Written evidence submitted by Dr Andrew
Edkins, Graham Ive and Alex Murray, University of London
Evidence submission representing the views of Dr
Andrew Edkins (Senior Lecturer), Graham Ive (Senior Lecturer)
and Alex Murray (Research Assistant), all of whom are employed
within the Bartlett School of Construction and Project Management,
University College London (UCL). Graham and Andrew are experienced
academics in the fields of construction economics and project
management respectively. They have worked with Alex over the past
two years in developing comparative benchmarks of the operational
performance of PFI and non-PFI social infrastructure (schools
and hospitals).
EXECUTIVE SUMMARY
Different
procurement methods offer different and inconsistent benefits
to the purchaser. The purchaser should consider what aspect they
place the greatest importance on achieving.
The
level to which risk can be transferred from the public to the
private sector depends on three main aspects:
1. extent to which specifications and standards
of the asset or service can be defined;
2. ability to put in place objective measurement
systems accurately to determine if contractual performance has
been achieved; and
3. private capital expenditure should be realised
before payment to maintain incentives for delivery.
To
date, based on limited public information, relatively few PFI
projects have failed. Without access to commercially confidential
information to ascertain project specific performance, this suggests
PFI is performing, in terms of delivery, certainly no worse than
publicly funded projects.
Comparisons
with non-PFI operated social infrastructure suggest PFI facilities
are performing comparably in terms of cost, with some higher levels
of performance and evidence of investment in the long term maintenance
of physical infrastructure.
1. What are the strengths and weaknesses of
different public procurement methods?
1.1 A full answer to this would exceed the word
limit.

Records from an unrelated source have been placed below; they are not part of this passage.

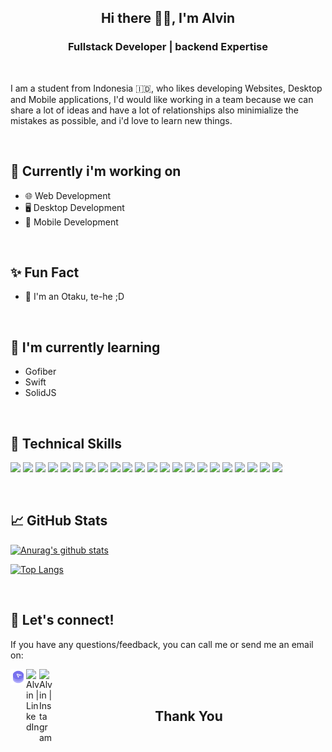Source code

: <h2 align="center"> Hi there 👋👋, I'm Alvin </h2>


<h3 align="center">Fullstack Developer | backend Expertise</h3>

<br>

<p>I am a student from Indonesia 🇮🇩, who likes developing Websites, Desktop and Mobile applications, I'd would like working in a team because we can share a lot of ideas and have a lot of relationships also minimialize the mistakes as possible, and i'd love to learn new things.</p>

<br>

## 🎯 Currently i'm working on
- 🌐 Web Development
- 🖥️ Desktop Development
- 📱 Mobile Development

<br>

## ✨ Fun Fact
- 🤡  I'm an Otaku, te-he ;D

<br>

## 🌱 I'm currently learning
- Gofiber
- Swift
- SolidJS

<br>

## 💼 Technical Skills
![](https://img.shields.io/badge/Code-React-informational?style=flat&logo=react&color=61DAFB)
![](https://img.shields.io/badge/Code-Golang-informational?style=flat&logo=golang)
![](https://img.shields.io/badge/Code-Nextjs-informational?style=flat&logo=Next.js&color=000000)
![](https://img.shields.io/badge/Code-JavaScript-informational?style=flat&logo=JavaScript&color=F7DF1E)
![](https://img.shields.io/badge/Code-TypeScript-informational?style=flat&logo=TypeScript&color=3178C6)
![](https://img.shields.io/badge/Code-HTML5-informational?style=flat&logo=HTML5&color=E34F26)
![](https://img.shields.io/badge/Code-Python-informational?style=flat&logo=Python&color=3776AB)
![](https://img.shields.io/badge/Code-PostgreSQL-informational?style=flat&logo=PostgreSQL&color=336791)
![](https://img.shields.io/badge/Code-SQLite-informational?style=flat&logo=SQLite&color=003B57)
![](https://img.shields.io/badge/Code-Django-informational?style=flat&logo=Django&color=092E20)
![](https://img.shields.io/badge/Code-Express-informational?style=flat&logo=Express&color=000000)
![](https://img.shields.io/badge/Code-Flutter-informational?style=flat&logo=Flutter&color=02569B)
![](https://img.shields.io/badge/Style-CSS3-informational?style=flat&logo=CSS3&color=1572B6)
![](https://img.shields.io/badge/Style-Tailwind-informational?style=flat&logo=TailwindCSS&color=06B6D4)
![](https://img.shields.io/badge/Style-FramerMotion-informational?style=flat&logo=Framer&color=0055FF)
![](https://img.shields.io/badge/Tools-Figma-informational?style=flat&logo=Figma&color=F24E1E)
![](https://img.shields.io/badge/Tools-NPM-informational?style=flat&logo=NPM&color=CB3837)
![](https://img.shields.io/badge/Tools-PyPI-informational?style=flat&logo=PyPI&color=3775A9)
![](https://img.shields.io/badge/Tools-Yarn-informational?style=flat&logo=Yarn&color=2C8EBB)
![](https://img.shields.io/badge/Tools-Git-informational?style=flat&logo=Git&color=F05032)
![](https://img.shields.io/badge/Tools-GitHub-informational?style=flat&logo=GitHub&color=181717)
![](https://img.shields.io/badge/Tools-Vercel-informational?style=flat&logo=Vercel&color=000000)


<br>

## 📈 GitHub Stats

[![Anurag's github stats](https://github-readme-stats.vercel.app/api?username=AlvinSetyaPranata)](https://github.com/AlvinSetyaPranata)

[![Top Langs](https://github-readme-stats.vercel.app/api/top-langs/?username=AlvinSetyaPranata&layout=compact)](https://github.com/AlvinSetyaPranata)

<br>
    
## 🤝 Let's connect!
If you have any questions/feedback, you can call me or send me an email on:

<a href="https://alvinsetya.my.id"><img align="left" width="25" height="25" src="https://github.com/AlvinSetyaPranata/AlvinSetyaPranata/blob/d1d2368ef0780aeb71c2d693539b073e4939c100/logo.png" alt="Alvin | LinkedIn" width="21px"/></a>
<a href="https://www.linkedin.com/in/alvin-setya-3b23511b6"><img align="left" src="https://raw.githubusercontent.com/yushi1007/yushi1007/main/images/linkedin.svg" alt="Alvin | LinkedIn" width="21px"/></a>
<a href="https://www.instagram.com/alvinsetya__p/"><img align="left" src="https://raw.githubusercontent.com/yushi1007/yushi1007/main/images/instagram.svg" alt="Alvin | Instagram" width="21px"/></a>

<br>
<br>

<h2 align="center"> Thank You </h2>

This submission will therefore only consider procurement
method involved in the provision of substantial assets, such as
buildings, civil engineering works or complex IT systems. A summary
of generally accepted strengths and weaknesses for a broad category
of procurement methods is presented:
Procurement |
| Strengths |
| Weaknesses |
Fragmented:
Separate procurement for design, build, operation and maintenance contracts (D+B+O)
| | Choose separate tailored parties for
each phase
| | Can take longer to deliver with opportunities for disagreement
|
| | |
| Opportunities for difference between bid prices and out-turn costs and delivery times
|
Partially integrated:
Single contract for design and build, separated from operation (D&B+O)

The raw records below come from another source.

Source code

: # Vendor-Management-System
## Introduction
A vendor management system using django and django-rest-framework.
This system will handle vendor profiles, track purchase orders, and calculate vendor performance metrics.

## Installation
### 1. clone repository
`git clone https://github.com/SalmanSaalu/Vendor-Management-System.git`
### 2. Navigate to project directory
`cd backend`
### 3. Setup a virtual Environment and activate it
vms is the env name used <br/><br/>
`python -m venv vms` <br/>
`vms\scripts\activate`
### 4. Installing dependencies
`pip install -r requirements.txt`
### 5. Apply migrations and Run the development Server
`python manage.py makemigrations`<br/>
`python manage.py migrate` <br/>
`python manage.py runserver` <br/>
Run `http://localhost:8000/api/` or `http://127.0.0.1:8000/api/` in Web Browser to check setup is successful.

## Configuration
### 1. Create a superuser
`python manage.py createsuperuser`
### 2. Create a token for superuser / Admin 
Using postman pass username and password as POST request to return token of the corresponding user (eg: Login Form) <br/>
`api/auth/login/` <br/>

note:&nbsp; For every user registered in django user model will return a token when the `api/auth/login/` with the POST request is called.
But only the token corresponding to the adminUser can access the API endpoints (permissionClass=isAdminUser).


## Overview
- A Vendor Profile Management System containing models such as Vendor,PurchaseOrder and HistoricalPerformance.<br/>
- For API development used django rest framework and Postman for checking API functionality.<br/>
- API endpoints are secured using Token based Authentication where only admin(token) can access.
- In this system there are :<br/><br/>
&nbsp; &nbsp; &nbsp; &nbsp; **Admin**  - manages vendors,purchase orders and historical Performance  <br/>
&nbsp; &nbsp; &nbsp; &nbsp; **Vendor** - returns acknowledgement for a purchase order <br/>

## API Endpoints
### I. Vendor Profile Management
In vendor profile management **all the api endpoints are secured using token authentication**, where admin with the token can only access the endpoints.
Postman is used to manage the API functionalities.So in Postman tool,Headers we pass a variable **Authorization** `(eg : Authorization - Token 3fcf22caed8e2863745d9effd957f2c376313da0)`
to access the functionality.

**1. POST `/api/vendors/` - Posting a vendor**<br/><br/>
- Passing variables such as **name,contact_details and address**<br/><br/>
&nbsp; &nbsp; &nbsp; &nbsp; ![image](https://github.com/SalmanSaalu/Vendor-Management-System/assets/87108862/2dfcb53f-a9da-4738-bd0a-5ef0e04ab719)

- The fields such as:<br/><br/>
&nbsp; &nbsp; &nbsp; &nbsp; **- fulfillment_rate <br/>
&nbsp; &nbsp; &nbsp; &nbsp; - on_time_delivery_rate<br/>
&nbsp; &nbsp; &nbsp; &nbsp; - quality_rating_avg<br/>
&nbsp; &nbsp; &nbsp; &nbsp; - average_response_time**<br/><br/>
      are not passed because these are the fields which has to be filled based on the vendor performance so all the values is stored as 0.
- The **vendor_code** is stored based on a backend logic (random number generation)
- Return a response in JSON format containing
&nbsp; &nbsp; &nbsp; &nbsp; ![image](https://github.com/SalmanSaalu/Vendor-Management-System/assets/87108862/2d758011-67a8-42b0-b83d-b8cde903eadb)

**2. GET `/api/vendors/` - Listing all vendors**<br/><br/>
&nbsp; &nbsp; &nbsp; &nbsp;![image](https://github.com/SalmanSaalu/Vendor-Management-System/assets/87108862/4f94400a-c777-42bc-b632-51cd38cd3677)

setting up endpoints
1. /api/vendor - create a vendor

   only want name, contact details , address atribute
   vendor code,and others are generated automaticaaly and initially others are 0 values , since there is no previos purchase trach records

| | Reduced contracting so lower transaction costs
| | Reduced input from client in design process
|
| | Incentivises for communications between D & B to improve "buildability"
| | "Buildability" may be achieved at cost of operational performance
|
Professional: outsourced procurement process as a form of cost plus procurement
| | Operational specifications guide design and build
| | Client retains significant final cost risk
|
| | Able to deliver novel projects quickly
| | |
Fully integrated: Design, build, finance and operation wrapped up together into one contract eg PFI (DBFO)
| | Fully incentivised whole life factors between D, B & O
| | Inherently inflexible beyond contract close
|
| | Risk transfer, client does not pay if agreed service/availability is not delivered
| | Risk transfer can be costly
|
| | Access to private capital for public infrastructure
| | Private capital is more expensive than public
|
1.2 Construction clients suffer both hold-up and quality measurement
problems. No procurement method is best at mitigating both problems.[73]
By making the constructor (and project company which it part owns)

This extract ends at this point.